Le naturel devient mainstream

Fragilisé par ces opérations et par les effets de la crise sanitaire, The Body Shop a souffert ces dernières années d’une concurrence croissante au sein d’un marché bouleversé par la baisse du pouvoir d’achat. Attirés par les petits prix, les consommateurs se dirigent désormais davantage vers la grande distribution, la vente en ligne ou encore les enseignes de destockage comme Action. Le secteur, complètement saturé, voit par ailleurs la “naturalité” s’étendre à de nombreux acteurs, soucieux de répondre aux nouvelles attentes des clients et à l’évolution de la réglementation.

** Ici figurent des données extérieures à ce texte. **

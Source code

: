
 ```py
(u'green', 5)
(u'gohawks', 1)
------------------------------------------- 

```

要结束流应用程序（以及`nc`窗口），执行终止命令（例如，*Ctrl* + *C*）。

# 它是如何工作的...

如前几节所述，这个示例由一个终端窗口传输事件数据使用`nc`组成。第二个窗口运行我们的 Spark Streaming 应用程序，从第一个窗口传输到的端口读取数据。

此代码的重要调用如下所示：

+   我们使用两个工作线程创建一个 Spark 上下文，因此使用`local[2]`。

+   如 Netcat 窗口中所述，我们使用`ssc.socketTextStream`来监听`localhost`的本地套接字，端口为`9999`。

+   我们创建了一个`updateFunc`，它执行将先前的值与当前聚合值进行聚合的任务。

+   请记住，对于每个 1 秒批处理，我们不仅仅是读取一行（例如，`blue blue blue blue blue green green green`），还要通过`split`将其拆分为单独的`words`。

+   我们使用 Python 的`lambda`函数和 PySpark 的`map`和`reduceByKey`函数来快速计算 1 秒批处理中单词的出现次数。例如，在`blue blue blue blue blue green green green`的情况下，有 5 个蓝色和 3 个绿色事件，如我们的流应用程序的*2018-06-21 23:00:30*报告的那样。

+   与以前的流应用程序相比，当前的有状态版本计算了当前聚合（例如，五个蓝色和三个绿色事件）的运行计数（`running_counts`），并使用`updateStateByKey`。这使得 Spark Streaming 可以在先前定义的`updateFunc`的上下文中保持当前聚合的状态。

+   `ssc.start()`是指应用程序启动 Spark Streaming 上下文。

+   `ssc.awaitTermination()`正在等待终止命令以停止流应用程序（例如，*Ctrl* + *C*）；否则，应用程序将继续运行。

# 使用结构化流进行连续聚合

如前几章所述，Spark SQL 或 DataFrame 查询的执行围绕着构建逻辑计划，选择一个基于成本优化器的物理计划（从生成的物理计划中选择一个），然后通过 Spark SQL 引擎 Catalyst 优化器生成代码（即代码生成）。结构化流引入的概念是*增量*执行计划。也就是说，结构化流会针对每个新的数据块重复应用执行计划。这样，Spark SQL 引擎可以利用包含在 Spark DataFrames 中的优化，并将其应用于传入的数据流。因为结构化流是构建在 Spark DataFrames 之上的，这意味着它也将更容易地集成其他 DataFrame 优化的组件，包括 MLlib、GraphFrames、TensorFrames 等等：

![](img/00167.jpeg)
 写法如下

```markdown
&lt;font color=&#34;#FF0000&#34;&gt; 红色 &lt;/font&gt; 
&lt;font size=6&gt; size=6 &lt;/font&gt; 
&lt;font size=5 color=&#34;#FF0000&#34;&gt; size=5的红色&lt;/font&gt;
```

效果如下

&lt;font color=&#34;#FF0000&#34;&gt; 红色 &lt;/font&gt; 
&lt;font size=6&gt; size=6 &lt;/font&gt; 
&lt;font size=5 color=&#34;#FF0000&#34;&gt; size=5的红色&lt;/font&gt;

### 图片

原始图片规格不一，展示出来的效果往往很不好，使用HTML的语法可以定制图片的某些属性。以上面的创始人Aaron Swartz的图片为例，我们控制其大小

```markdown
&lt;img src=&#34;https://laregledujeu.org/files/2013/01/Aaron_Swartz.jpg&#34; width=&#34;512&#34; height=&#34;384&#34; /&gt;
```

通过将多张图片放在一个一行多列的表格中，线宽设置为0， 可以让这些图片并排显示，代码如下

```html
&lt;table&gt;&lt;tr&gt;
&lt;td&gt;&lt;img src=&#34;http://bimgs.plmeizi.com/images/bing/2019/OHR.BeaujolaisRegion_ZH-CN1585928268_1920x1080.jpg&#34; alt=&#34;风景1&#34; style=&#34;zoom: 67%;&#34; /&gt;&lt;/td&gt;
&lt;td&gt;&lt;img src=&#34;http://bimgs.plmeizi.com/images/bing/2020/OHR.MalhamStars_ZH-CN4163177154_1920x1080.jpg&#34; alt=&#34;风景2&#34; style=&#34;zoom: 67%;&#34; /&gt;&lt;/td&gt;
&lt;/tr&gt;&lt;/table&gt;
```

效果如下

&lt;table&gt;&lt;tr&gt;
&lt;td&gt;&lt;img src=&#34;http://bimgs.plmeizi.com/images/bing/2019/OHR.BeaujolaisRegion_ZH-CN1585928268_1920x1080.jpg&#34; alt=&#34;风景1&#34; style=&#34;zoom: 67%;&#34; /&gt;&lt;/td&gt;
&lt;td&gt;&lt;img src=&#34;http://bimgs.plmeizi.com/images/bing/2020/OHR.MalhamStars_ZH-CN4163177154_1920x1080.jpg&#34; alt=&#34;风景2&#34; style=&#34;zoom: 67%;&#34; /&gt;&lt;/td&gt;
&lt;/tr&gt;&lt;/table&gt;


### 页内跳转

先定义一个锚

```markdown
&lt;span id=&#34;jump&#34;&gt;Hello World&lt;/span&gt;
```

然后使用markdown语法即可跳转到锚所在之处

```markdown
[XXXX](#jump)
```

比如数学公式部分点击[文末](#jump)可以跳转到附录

Qualité des formules, sélection des actifs, impact du packaging… “Ces dernières années, certains éléments qui étaient propres à la cosmétique naturelle sont devenus des prérequis du marché au sens large”, explique Emmanuelle Dumas. Devenu mainstream, le naturel prôné par The Body Shop à ses débuts ne suffit plus à convaincre. Pour se différencier, les marques tablent désormais sur l’innovation, mais aussi sur le storytelling. “Qui de mieux que quelqu’un qui parle votre langage pour vous convaincre ? Aujourd’hui, le marché militant est occupé par de nouvelles marques de niche proches de leur communauté”, détaille Fred Ghenassia. Un discours largement déployé auprès des générations les plus jeunes sur les réseaux sociaux, aux dépens des acteurs historiques du naturel comme The Body Shop qui peinent de plus en plus à trouver leur place.